WASHINGTON: Northrop Grumman has tapped Airbus U.S. Space and Defense to provide the baseline bus under its contract with the Space Development Agency’s to build satellites for a future communications mesh network, the two companies announced today.
Northrop has been assembling a team to provide 42 birds for SDA’s so-called Tranche 1 Transport Layer (T1TL) of high capacity, low latency communications satellites in Low Earth Orbit (LEO), last month announcing that it was partnering with Mynaric and Innoflight in development of critical optical inter-satellite links. The “bus” — the main body of a satellite — to be provided by Airbus U.S. is derived from a commoditized version already on the commercial market.
Blake Bullock, Northrop Grumman’s vice president, communication systems, strategic space systems, told Breaking Defense that with the partnerships, her company has “fully embraced the SDA’s rapid, go-to-market spirit. It’s this vision for speed that allows us to field an innovative system quickly.”

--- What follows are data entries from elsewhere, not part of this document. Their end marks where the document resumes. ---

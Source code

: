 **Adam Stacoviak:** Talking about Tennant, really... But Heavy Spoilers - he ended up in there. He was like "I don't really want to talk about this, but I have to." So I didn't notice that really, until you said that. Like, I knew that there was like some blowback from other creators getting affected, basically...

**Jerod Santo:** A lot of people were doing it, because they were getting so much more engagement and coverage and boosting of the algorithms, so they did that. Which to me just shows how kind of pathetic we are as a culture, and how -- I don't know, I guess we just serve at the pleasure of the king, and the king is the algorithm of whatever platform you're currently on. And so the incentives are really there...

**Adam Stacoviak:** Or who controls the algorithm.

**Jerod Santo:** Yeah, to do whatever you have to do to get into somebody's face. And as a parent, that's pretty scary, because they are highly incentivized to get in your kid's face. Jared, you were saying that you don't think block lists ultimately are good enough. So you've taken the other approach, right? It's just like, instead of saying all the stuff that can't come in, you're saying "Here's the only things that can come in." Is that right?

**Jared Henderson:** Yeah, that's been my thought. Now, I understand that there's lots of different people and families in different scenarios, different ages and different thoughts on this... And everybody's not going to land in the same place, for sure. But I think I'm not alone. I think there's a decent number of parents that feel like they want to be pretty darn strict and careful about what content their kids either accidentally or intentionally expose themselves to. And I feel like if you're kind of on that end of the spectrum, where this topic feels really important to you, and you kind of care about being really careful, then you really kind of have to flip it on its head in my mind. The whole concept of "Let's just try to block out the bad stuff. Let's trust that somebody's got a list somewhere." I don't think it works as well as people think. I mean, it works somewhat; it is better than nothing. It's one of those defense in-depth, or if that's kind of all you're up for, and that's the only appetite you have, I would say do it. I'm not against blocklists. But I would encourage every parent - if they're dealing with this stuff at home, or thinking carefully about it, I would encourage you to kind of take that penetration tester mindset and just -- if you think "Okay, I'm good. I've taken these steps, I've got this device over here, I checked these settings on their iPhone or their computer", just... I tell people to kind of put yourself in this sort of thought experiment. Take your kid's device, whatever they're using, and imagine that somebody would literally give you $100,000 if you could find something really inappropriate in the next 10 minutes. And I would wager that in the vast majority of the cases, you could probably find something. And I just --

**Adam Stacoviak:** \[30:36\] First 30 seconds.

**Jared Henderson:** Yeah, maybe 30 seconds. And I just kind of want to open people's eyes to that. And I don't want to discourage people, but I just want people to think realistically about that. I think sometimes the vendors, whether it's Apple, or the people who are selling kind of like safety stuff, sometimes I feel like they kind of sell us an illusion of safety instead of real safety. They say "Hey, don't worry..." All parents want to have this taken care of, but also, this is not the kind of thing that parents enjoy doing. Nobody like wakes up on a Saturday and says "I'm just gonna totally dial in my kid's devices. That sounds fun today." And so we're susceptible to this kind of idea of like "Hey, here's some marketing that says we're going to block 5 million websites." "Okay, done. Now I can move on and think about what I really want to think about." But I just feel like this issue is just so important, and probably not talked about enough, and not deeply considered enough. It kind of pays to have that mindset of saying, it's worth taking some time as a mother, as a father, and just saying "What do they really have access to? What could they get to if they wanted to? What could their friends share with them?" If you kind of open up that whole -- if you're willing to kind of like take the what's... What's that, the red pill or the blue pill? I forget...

SDA in February awarded contracts to three firms, totaling $1.8 billion, for the T1TL constellation, which is being designed as a backbone for the Pentagon’s Joint All Domain Command and Control (JADC2) concept.
Under the program, each company is to develop and build 42 prototype satellites to be delivered in time for launch to begin in September 2024. The contract amounts, however are different: Northrop Grumman Strategic Space Systems’s contract was worth approximately $692 million; Lockheed Martin’s, approximately $700 million; and York Space Systems’s, approximately $382 million.
The agency asked for almost $987 million in its fiscal year 2023 budget for T1TL research and development.
Airbus U.S., which is the defense-oriented US arm of European aerospace powerhouse Airbus, will provide a variant of its ARROW bus sporting a larger payload hold and more power, according to the firm’s press release. “This modular solution offers a scalable 300 – 500 kg bus,” the release noted, and will be produced by the company’s Florida-based joint venture with OneWeb, Airbus OneWeb Satellites.
Airbus U.S. has been working hard to expand its footprint with the Defense Department and the Intelligence Community — an effort which has been somewhat complicated despite its two-year-old Special Security Arrangement, due to different policies affecting agency contracting with foreign subsidiaries. For example, the National Reconnaissance Office’s recent procurement of commercial optical imagery barred non-US firms from bidding.
“This award underscores Airbus U.S.’s mission to develop and deliver, in the U.S., technology critical to the U.S. warfighter,” Rob Geckle, Airbus U.S. president and CEO, said in the press release.